Fight Corporate Monopolies is not planning to make an explicit case for ousting Neal and replacing him with someone else.
But the political context is unmistakable. Neal, who took office in 1989 and now chairs the powerful House Ways and Means Committee, is facing a spirited challenge from Holyoke Mayor Alex Morse in the state’s Democratic primary on Sept. 1. Morse, who is 30 and openly gay, enjoys the backing of Justice Democrats, the left-wing group that powered Jamaal Bowman and Alexandria Ocasio-Cortez’s successful primary challenges.
Morse has already seized on Neal’s handling of the “surprise” billing as an embodiment of what he sees as the congressman’s corrupt governing style. “This is another example of Neal prioritizing his corporate special interests over the wishes of Republicans and Democrats,” Morse told HuffPost in April.
Now, in addition to disputing the ad’s characterization of Neal’s actions, the Neal campaign is criticizing Morse for receiving the support of a dark-money group. “It’s another hypocritical move that Morse hopes no one will notice, but if he was standing in his principles he would denounce ads like this,” Neal campaign spokesperson Norton said.
Although it is impossible to prove for certain that the campaign cash Neal received from Blackstone played the deciding role in his efforts to stall reforms opposed by Blackstone, the evidence that he was swayed is strong.
Neal had not received donations from Blackstone in the previous three election cycles. Then, in 2019, he began receiving hefty donations from the firm’s top officers. Blackstone President Jonathan Gray contributed $5,600 ― the combined maximum for the primary and general elections. And Neil Simpkins, a senior executive who oversaw Blackstone’s acquisition of TeamHealth in 2016, gave Neal $2,800.

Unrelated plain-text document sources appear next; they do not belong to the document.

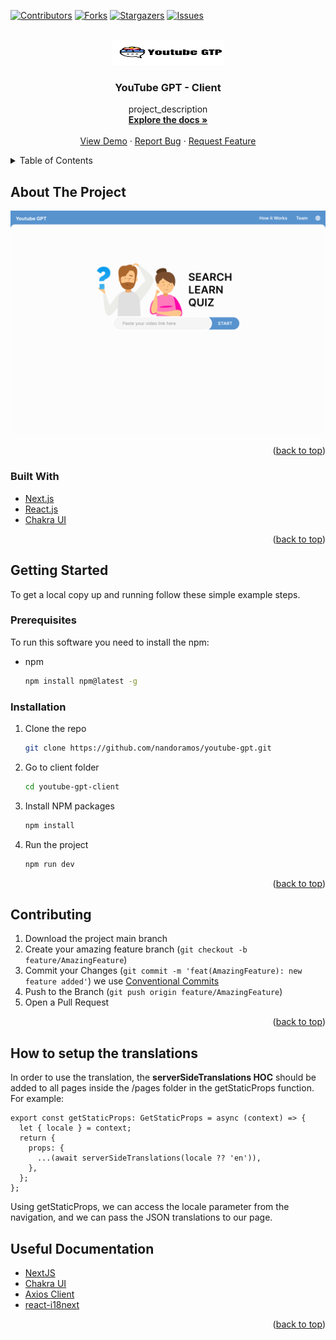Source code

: <a name="readme-top"></a>

[![Contributors][contributors-shield]][contributors-url]
[![Forks][forks-shield]][forks-url]
[![Stargazers][stars-shield]][stars-url]
[![Issues][issues-shield]][issues-url]

<br />
<div align="center">
  <a href="https://github.com/nandoramos/youtube-gpt/tree/main/youtube-gpt-client">
    <img src="images/logo.png" alt="Logo" width="180" height="40">
  </a>

<h3 align="center">YouTube GPT - Client</h3>

  <p align="center">
    project_description
    <br />
    <a href="https://github.com/nandoramos/youtube-gpt/tree/main/youtube-gpt-client/docs"><strong>Explore the docs »</strong></a>
    <br />
    <br />
    <a href="#">View Demo</a>
    ·
    <a href="https://github.com/nandoramos/youtube-gpt/issues">Report Bug</a>
    ·
    <a href="https://github.com/nandoramos/youtube-gpt/issues">Request Feature</a>
  </p>
</div>

<details>
  <summary>Table of Contents</summary>
  <ol>
    <li>
      <a href="#about-the-project">About The Project</a>
      <ul>
        <li><a href="#built-with">Built With</a></li>
      </ul>
    </li>
    <li>
      <a href="#getting-started">Getting Started</a>
      <ul>
        <li><a href="#prerequisites">Prerequisites</a></li>
        <li><a href="#installation">Installation</a></li>
      </ul>
    </li>
    <li><a href="#usage">Usage</a></li>
    <li><a href="#roadmap">Roadmap</a></li>
    <li><a href="#contributing">Contributing</a></li>
    <li><a href="#documentation">Useful Documentation</a></li>
  </ol>
</details>

## About The Project

[![YouTubeGPT][product-screenshot]](https://example.com)

<p align="right">(<a href="#readme-top">back to top</a>)</p>

### Built With

- [Next.js][Next-url]
- [React.js][React-url]
- [Chakra UI][Chakra-url]

<p align="right">(<a href="#readme-top">back to top</a>)</p>

<!-- GETTING STARTED -->

## Getting Started

To get a local copy up and running follow these simple example steps.

### Prerequisites

To run this software you need to install the npm:

- npm
  ```sh
  npm install npm@latest -g
  ```

### Installation

1. Clone the repo
   ```sh
   git clone https://github.com/nandoramos/youtube-gpt.git
   ```
2. Go to client folder
   ```sh
   cd youtube-gpt-client
   ```
3. Install NPM packages
   ```sh
   npm install
   ```
4. Run the project
   ```sh
   npm run dev
   ```

<p align="right">(<a href="#readme-top">back to top</a>)</p>

## Contributing

1. Download the project main branch
2. Create your amazing feature branch (`git checkout -b feature/AmazingFeature`)
3. Commit your Changes (`git commit -m 'feat(AmazingFeature): new feature added'`) we use [Conventional Commits](https://www.conventionalcommits.org/en/v1.0.0/#specification)
4. Push to the Branch (`git push origin feature/AmazingFeature`)
5. Open a Pull Request

<p align="right">(<a href="#readme-top">back to top</a>)</p>

## How to setup the translations

In order to use the translation, the **serverSideTranslations HOC** should be added to all pages inside the /pages folder in the getStaticProps function. For example:

```
export const getStaticProps: GetStaticProps = async (context) => {
  let { locale } = context;
  return {
    props: {
      ...(await serverSideTranslations(locale ?? 'en')),
    },
  };
};
```

Using getStaticProps, we can access the locale parameter from the navigation, and we can pass the JSON translations to our page.

## Useful Documentation

- [NextJS](https://nextjs.org/docs)
- [Chakra UI](https://chakra-ui.com/getting-started)
- [Axios Client](https://axios-http.com/docs/intro)
- [react-i18next](https://react.i18next.com/latest/usetranslation-hook)

<p align="right">(<a href="#readme-top">back to top</a>)</p>

[contributors-shield]: https://img.shields.io/github/contributors/nandoramos/youtube-gpt.svg?style=for-the-badge
[contributors-url]: https://github.com/nandoramos/youtube-gpt/graphs/contributors
[forks-shield]: https://img.shields.io/github/forks/nandoramos/youtube-gpt.svg?style=for-the-badge
[forks-url]: https://github.com/nandoramos/youtube-gpt/network/members
[stars-shield]: https://img.shields.io/github/stars/nandoramos/youtube-gpt.svg?style=for-the-badge
[stars-url]: https://github.com/nandoramos/youtube-gpt/stargazers
[issues-shield]: https://img.shields.io/github/issues/nandoramos/youtube-gpt.svg?style=for-the-badge
[issues-url]: https://github.com/nandoramos/youtube-gpt/issues
[product-screenshot]: images/screenshot.png
[Next-url]: https://nextjs.org/
[Chakra-url]: https://nextjs.org
[React-url]: https://reactjs.org/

In the fall of 2019, bipartisan “surprise” billing reform appeared to be the rare systemic policy change headed for passage under a divided federal government. With President Donald Trump’s apparent blessing, Senate Republicans had signed off on a proposal to prohibit surprise billing, cap insurance payments to out-of-network doctors at $750 and force them into arbitration to haggle over money above that amount.
But Neal, whose taxes-and-spending-focused committee had only nominal jurisdiction over the billing regulations, ground the process to a halt by presenting his own counter-proposal in December that would give more leeway to hospitals and doctors. A summary of the bill, which Neal introduced with his conservative Republican counterpart on the committee, Rep. Kevin Brady (R-Texas), touted its deference to the “private market dynamics between insurance plans and providers.”

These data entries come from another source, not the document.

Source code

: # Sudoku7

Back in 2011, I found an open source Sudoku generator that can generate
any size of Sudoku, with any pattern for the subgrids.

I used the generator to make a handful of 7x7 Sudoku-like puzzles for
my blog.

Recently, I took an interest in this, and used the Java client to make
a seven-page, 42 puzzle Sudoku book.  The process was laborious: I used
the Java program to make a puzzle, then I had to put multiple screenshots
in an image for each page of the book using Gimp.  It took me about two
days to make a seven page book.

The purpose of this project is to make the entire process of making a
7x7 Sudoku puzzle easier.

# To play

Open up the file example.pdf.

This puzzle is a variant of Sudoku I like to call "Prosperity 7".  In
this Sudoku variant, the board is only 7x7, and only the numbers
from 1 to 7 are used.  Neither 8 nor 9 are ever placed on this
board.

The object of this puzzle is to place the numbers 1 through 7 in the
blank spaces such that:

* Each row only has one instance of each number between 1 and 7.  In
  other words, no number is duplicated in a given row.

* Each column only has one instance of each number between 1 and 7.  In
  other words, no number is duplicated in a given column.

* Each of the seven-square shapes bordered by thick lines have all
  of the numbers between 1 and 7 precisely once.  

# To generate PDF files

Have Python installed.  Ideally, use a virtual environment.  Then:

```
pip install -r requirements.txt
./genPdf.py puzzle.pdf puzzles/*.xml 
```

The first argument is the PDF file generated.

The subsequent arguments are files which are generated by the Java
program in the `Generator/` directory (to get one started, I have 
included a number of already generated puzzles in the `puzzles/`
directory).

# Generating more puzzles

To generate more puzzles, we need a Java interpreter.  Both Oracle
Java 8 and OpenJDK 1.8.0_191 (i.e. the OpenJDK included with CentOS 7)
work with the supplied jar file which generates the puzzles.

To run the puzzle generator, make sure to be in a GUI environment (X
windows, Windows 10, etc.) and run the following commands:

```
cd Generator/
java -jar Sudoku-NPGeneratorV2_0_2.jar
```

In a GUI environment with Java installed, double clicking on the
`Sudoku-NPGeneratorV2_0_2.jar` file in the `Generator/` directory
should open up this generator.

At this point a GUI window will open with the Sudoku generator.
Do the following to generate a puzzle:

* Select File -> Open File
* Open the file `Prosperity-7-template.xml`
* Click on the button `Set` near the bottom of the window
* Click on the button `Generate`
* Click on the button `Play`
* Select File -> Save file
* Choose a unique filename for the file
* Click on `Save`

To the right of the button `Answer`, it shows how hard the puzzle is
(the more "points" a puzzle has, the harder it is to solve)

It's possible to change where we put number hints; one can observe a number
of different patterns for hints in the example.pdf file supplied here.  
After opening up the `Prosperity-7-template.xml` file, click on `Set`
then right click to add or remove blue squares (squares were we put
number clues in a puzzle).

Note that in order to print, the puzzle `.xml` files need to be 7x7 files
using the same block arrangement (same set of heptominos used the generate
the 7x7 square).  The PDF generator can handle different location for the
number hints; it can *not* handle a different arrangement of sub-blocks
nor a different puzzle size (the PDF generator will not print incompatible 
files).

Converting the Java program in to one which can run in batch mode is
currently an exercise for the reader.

More than seven months later, “surprise” billing reform has not advanced in Congress.
“There’s no question that Chairman Neal’s movement very late in the process to assert his very, very narrow jurisdiction over this issue created uncertainty and slowed things down at the end of the last session,” Frederick Isasi, executive director of the nonpartisan patient advocacy group Families USA, told HuffPost in April.